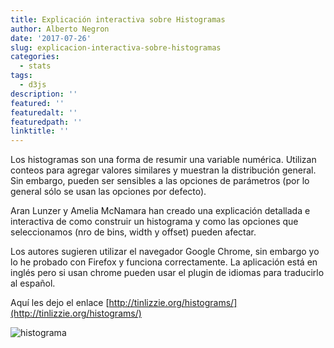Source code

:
 ```yaml
---
title: Explicación interactiva sobre Histogramas
author: Alberto Negron
date: '2017-07-26'
slug: explicacion-interactiva-sobre-histogramas
categories:
  - stats
tags:
  - d3js
description: ''
featured: ''
featuredalt: ''
featuredpath: ''
linktitle: ''
---
```


Los histogramas son una forma de resumir una variable numérica. Utilizan conteos para agregar valores similares y muestran la distribución general. Sin embargo, pueden ser sensibles a las opciones de parámetros (por lo general sólo se usan las opciones por defecto).


Aran Lunzer y Amelia McNamara han creado una explicación detallada e interactiva de como construir un histograma y como las opciones que seleccionamos (nro de bins, width y offset) pueden afectar.

Los autores sugieren utilizar el navegador Google Chrome, sin embargo yo lo he probado con Firefox y funciona correctamente. La aplicación está en inglés pero si usan chrome pueden usar el plugin de idiomas para traducirlo al español.

Aquí les dejo el enlace [http://tinlizzie.org/histograms/](http://tinlizzie.org/histograms/)

![histograma](/img/histogramas.png)

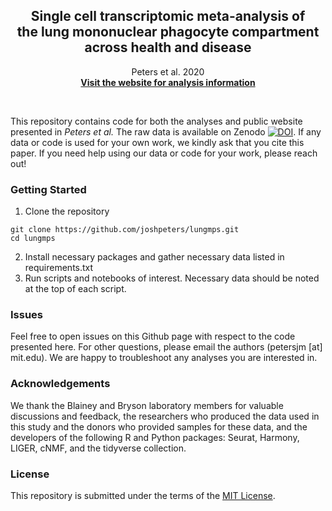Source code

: <p align="center">
    <h2 align="center">Single cell transcriptomic meta-analysis of<br>the lung mononuclear phagocyte compartment<br>across health and disease</h2>
    <p align="center">Peters et al. 2020<br>
    <strong><a href="https://joshpeters.github.io/lungmps">Visit the website for analysis information</a></strong></p>
    <br>
</p>

This repository contains code for both the analyses and public website presented in *Peters et al.* The raw data is available on Zenodo [![DOI](https://zenodo.org/badge/DOI/10.5281/zenodo.3894750.svg)](https://doi.org/10.5281/zenodo.3894750). If any data or code is used for your own work, we kindly ask that you cite this paper. If you need help using our data or code for your work, please reach out!

### Getting Started
1. Clone the repository
```
git clone https://github.com/joshpeters/lungmps.git
cd lungmps
```
2. Install necessary packages and gather necessary data listed in requirements.txt
3. Run scripts and notebooks of interest. Necessary data should be noted at the top of each script.

### Issues
Feel free to open issues on this Github page with respect to the code presented here. For other questions, please email the authors (petersjm [at] mit.edu). We are happy to troubleshoot any analyses you are interested in.

### Acknowledgements
We thank the Blainey and Bryson laboratory members for valuable discussions and feedback, the researchers who produced the data used in this study and the donors who provided samples for these data, and the developers of the following R and Python packages: Seurat, Harmony, LIGER, cNMF, and the tidyverse collection.

### License
This repository is submitted under the terms of the [MIT License](http://opensource.org/licenses/MIT).
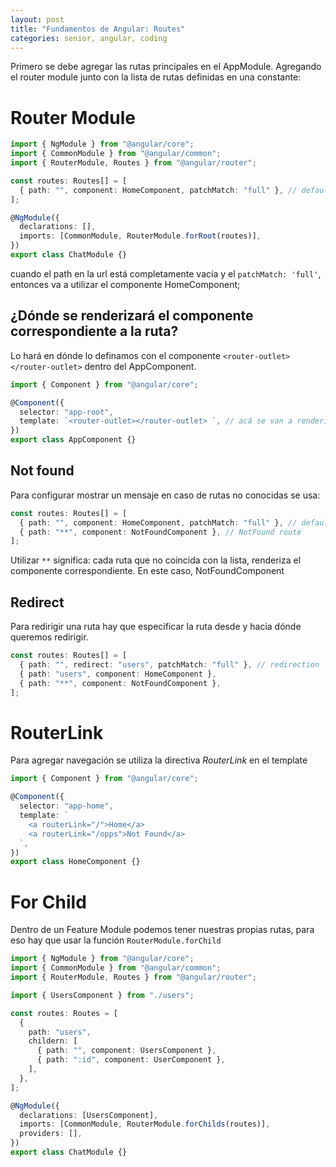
 ```yaml
---
layout: post
title: "Fundamentos de Angular: Routes"
categories: senior, angular, coding
---
```


Primero se debe agregar las rutas principales en el AppModule<!--more-->. Agregando el router module junto con la lista de rutas definidas en una constante:

# Router Module

```ts
import { NgModule } from "@angular/core";
import { CommonModule } from "@angular/common";
import { RouterModule, Routes } from "@angular/router";

const routes: Routes[] = [
  { path: "", component: HomeComponent, patchMatch: "full" }, // default route
];

@NgModule({
  declarations: [],
  imports: [CommonModule, RouterModule.forRoot(routes)],
})
export class ChatModule {}
```

cuando el path en la url está completamente vacía y el `patchMatch: 'full'`, entonces va a utilizar el componente HomeComponent;

## ¿Dónde se renderizará el componente correspondiente a la ruta?

Lo hará en dónde lo definamos con el componente `<router-outlet></router-outlet>` dentro del AppComponent.

```ts
import { Component } from "@angular/core";

@Component({
  selector: "app-root",
  template: `<router-outlet></router-outlet> `, // acá se van a renderizar todos los componentes correspondientes a las rutas definidas más arriba
})
export class AppComponent {}
```

## Not found

Para configurar mostrar un mensaje en caso de rutas no conocidas se usa:

```ts
const routes: Routes[] = [
  { path: "", component: HomeComponent, patchMatch: "full" }, // default route
  { path: "**", component: NotFoundComponent }, // NotFound route
];
```

Utilizar `**` significa: cada ruta que no coincida con la lista, renderiza el componente correspondiente. En este caso, NotFoundComponent

## Redirect

Para redirigir una ruta hay que especificar la ruta desde y hacia dónde queremos redirigir.

```ts
const routes: Routes[] = [
  { path: "", redirect: "users", patchMatch: "full" }, // redirection
  { path: "users", component: HomeComponent },
  { path: "**", component: NotFoundComponent },
];
```

# RouterLink

Para agregar navegación se utiliza la directiva _RouterLink_ en el template

```ts
import { Component } from "@angular/core";

@Component({
  selector: "app-home",
  template: `
    <a routerLink="/">Home</a>
    <a routerLink="/opps">Not Found</a>
  `,
})
export class HomeComponent {}
```

# For Child

Dentro de un Feature Module podemos tener nuestras propias rutas, para eso hay que usar la función `RouterModule.forChild`

```ts
import { NgModule } from "@angular/core";
import { CommonModule } from "@angular/common";
import { RouterModule, Routes } from "@angular/router";

import { UsersComponent } from "./users";

const routes: Routes = [
  {
    path: "users",
    childern: [
      { path: "", component: UsersComponent },
      { path: ":id", component: UserComponent },
    ],
  },
];

@NgModule({
  declarations: [UsersComponent],
  imports: [CommonModule, RouterModule.forChilds(routes)],
  providers: [],
})
export class ChatModule {}
```
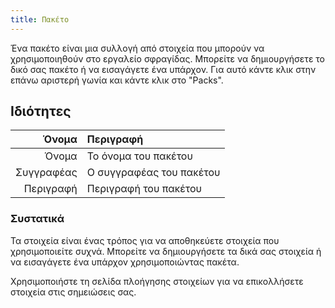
 ```yaml
---
title: Πακέτο
---
```


Ένα πακέτο είναι μια συλλογή από στοιχεία που μπορούν να χρησιμοποιηθούν στο εργαλείο σφραγίδας. Μπορείτε να δημιουργήσετε το δικό σας πακέτο ή να εισαγάγετε ένα υπάρχον. Για αυτό κάντε κλικ στην επάνω αριστερή γωνία και κάντε κλικ στο "Packs".

## Ιδιότητες

|      Όνομα | Περιγραφή                |
| ---------: | :----------------------- |
|      Όνομα | Το όνομα του πακέτου     |
| Συγγραφέας | Ο συγγραφέας του πακέτου |
|  Περιγραφή | Περιγραφή του πακέτου    |

### Συστατικά

Τα στοιχεία είναι ένας τρόπος για να αποθηκεύετε στοιχεία που χρησιμοποιείτε συχνά. Μπορείτε να δημιουργήσετε τα δικά σας στοιχεία ή να εισαγάγετε ένα υπάρχον χρησιμοποιώντας πακέτα.

Χρησιμοποιήστε τη σελίδα πλοήγησης στοιχείων για να επικολλήσετε στοιχεία στις σημειώσεις σας.
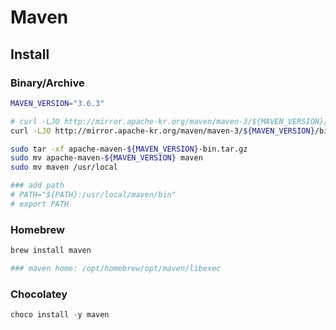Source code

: # Maven

## Install

### Binary/Archive

```bash
MAVEN_VERSION="3.6.3"

# curl -LJO http://mirror.apache-kr.org/maven/maven-3/${MAVEN_VERSION}/binaries/apache-maven-${MAVEN_VERSION}-bin.zip
curl -LJO http://mirror.apache-kr.org/maven/maven-3/${MAVEN_VERSION}/binaries/apache-maven-${MAVEN_VERSION}-bin.tar.gz

sudo tar -xf apache-maven-${MAVEN_VERSION}-bin.tar.gz
sudo mv apache-maven-${MAVEN_VERSION} maven
sudo mv maven /usr/local

### add path
# PATH="${PATH}:/usr/local/maven/bin"
# export PATH
```

### Homebrew

```sh
brew install maven

### maven home: /opt/homebrew/opt/maven/libexec
```

### Chocolatey

```ps1
choco install -y maven
```
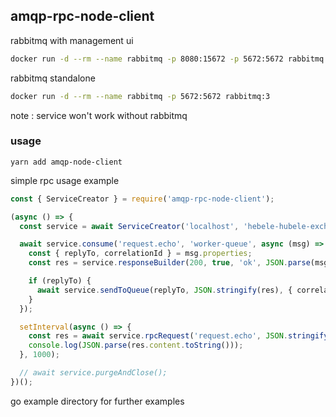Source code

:## amqp-rpc-node-client

rabbitmq with management ui

```bash
docker run -d --rm --name rabbitmq -p 8080:15672 -p 5672:5672 rabbitmq:3-management
```

rabbitmq standalone

```bash
docker run -d --rm --name rabbitmq -p 5672:5672 rabbitmq:3
```

note : service won't work without rabbitmq

### usage 


`yarn add amqp-node-client`

simple rpc usage example

```js
const { ServiceCreator } = require('amqp-rpc-node-client');

(async () => {
  const service = await ServiceCreator('localhost', 'hebele-hubele-exchange');

  await service.consume('request.echo', 'worker-queue', async (msg) => {
    const { replyTo, correlationId } = msg.properties;
    const res = service.responseBuilder(200, true, 'ok', JSON.parse(msg.content.toString()));

    if (replyTo) {
      await service.sendToQueue(replyTo, JSON.stringify(res), { correlationId });
    }
  });

  setInterval(async () => {
    const res = await service.rpcRequest('request.echo', JSON.stringify({ value: `surprise ${Date()}` }));
    console.log(JSON.parse(res.content.toString()));
  }, 1000);

  // await service.purgeAndClose();
})();
```

go example directory for further examples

§ §

State how many lines of the records above hold the word "data", adding nothing beyond the number.

RESULT: 4